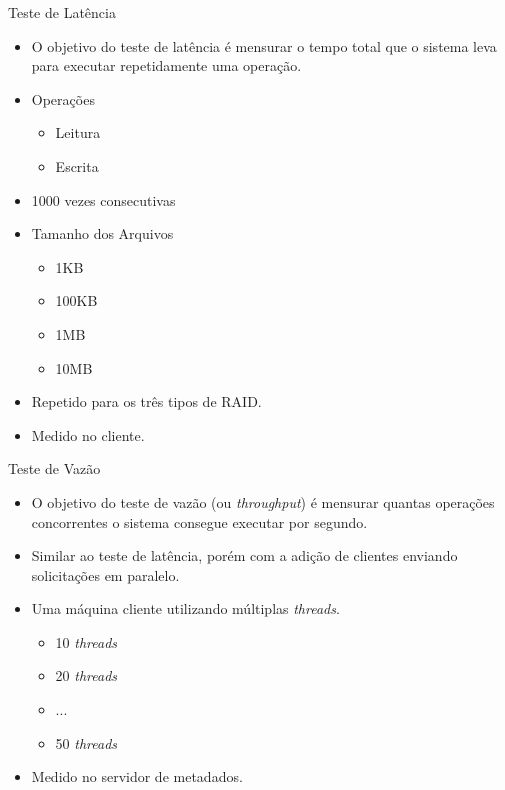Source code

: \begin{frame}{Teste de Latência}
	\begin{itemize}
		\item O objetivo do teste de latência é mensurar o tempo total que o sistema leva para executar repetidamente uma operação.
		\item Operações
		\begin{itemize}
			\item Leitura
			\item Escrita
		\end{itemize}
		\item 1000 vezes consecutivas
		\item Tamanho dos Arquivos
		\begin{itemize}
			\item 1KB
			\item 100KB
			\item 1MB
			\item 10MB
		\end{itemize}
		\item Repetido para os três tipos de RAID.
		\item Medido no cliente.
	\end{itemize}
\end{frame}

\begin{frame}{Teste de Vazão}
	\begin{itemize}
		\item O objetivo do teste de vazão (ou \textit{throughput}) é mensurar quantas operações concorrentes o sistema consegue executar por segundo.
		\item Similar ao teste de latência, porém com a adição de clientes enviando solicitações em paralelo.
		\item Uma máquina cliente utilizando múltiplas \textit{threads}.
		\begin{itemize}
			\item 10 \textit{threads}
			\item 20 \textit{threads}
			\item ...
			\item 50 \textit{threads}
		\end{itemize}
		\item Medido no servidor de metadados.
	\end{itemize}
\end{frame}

───

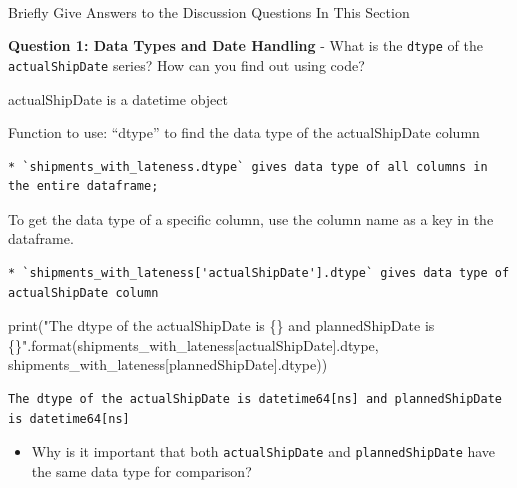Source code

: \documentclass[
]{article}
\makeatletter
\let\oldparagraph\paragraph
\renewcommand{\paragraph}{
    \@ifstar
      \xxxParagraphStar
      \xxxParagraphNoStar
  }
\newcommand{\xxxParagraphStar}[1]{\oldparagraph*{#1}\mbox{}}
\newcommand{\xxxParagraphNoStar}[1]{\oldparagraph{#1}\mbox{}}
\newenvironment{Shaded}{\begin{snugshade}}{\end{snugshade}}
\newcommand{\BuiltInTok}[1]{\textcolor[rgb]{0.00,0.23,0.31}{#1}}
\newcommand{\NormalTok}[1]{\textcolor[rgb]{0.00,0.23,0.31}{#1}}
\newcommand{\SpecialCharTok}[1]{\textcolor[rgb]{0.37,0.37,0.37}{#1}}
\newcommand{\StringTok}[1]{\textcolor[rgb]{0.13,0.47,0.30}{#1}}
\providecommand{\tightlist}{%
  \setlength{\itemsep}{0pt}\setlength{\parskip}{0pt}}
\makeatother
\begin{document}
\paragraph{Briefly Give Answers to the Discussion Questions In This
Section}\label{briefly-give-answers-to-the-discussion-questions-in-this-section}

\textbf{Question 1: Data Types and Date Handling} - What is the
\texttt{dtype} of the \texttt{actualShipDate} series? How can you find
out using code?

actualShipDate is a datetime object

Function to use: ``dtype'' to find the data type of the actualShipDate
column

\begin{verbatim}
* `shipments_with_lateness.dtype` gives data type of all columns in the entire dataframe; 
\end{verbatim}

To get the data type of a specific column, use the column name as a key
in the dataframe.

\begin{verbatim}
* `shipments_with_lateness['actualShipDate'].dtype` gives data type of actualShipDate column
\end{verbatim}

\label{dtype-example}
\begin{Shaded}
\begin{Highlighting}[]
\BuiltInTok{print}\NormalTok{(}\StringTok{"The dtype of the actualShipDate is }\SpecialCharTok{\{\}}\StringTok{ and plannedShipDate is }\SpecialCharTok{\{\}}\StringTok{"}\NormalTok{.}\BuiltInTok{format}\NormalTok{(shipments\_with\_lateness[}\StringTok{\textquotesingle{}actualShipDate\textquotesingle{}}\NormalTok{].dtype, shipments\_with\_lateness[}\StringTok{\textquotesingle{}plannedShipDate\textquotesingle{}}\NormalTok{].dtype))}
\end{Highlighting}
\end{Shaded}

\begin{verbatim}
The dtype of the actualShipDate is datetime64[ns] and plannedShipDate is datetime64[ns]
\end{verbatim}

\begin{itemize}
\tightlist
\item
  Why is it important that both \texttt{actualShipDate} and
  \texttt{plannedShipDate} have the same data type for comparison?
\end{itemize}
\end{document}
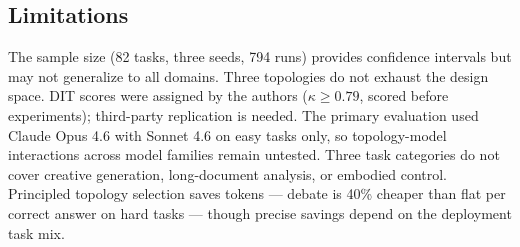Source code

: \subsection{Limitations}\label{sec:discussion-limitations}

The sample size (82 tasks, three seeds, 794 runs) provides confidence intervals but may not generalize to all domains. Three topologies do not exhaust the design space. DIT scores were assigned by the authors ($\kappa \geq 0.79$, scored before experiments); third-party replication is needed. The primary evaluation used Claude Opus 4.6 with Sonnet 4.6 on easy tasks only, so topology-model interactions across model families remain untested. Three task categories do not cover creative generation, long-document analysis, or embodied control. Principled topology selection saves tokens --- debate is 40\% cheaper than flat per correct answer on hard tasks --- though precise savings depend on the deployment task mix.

───

## WORK REQUEST
Filter the entries and keep only the lines holding "texttt".

## ANSWER SPACE
\texttt{dtype} of the \texttt{actualShipDate} series? How can you find
  Why is it important that both \texttt{actualShipDate} and
  \texttt{plannedShipDate} have the same data type for comparison?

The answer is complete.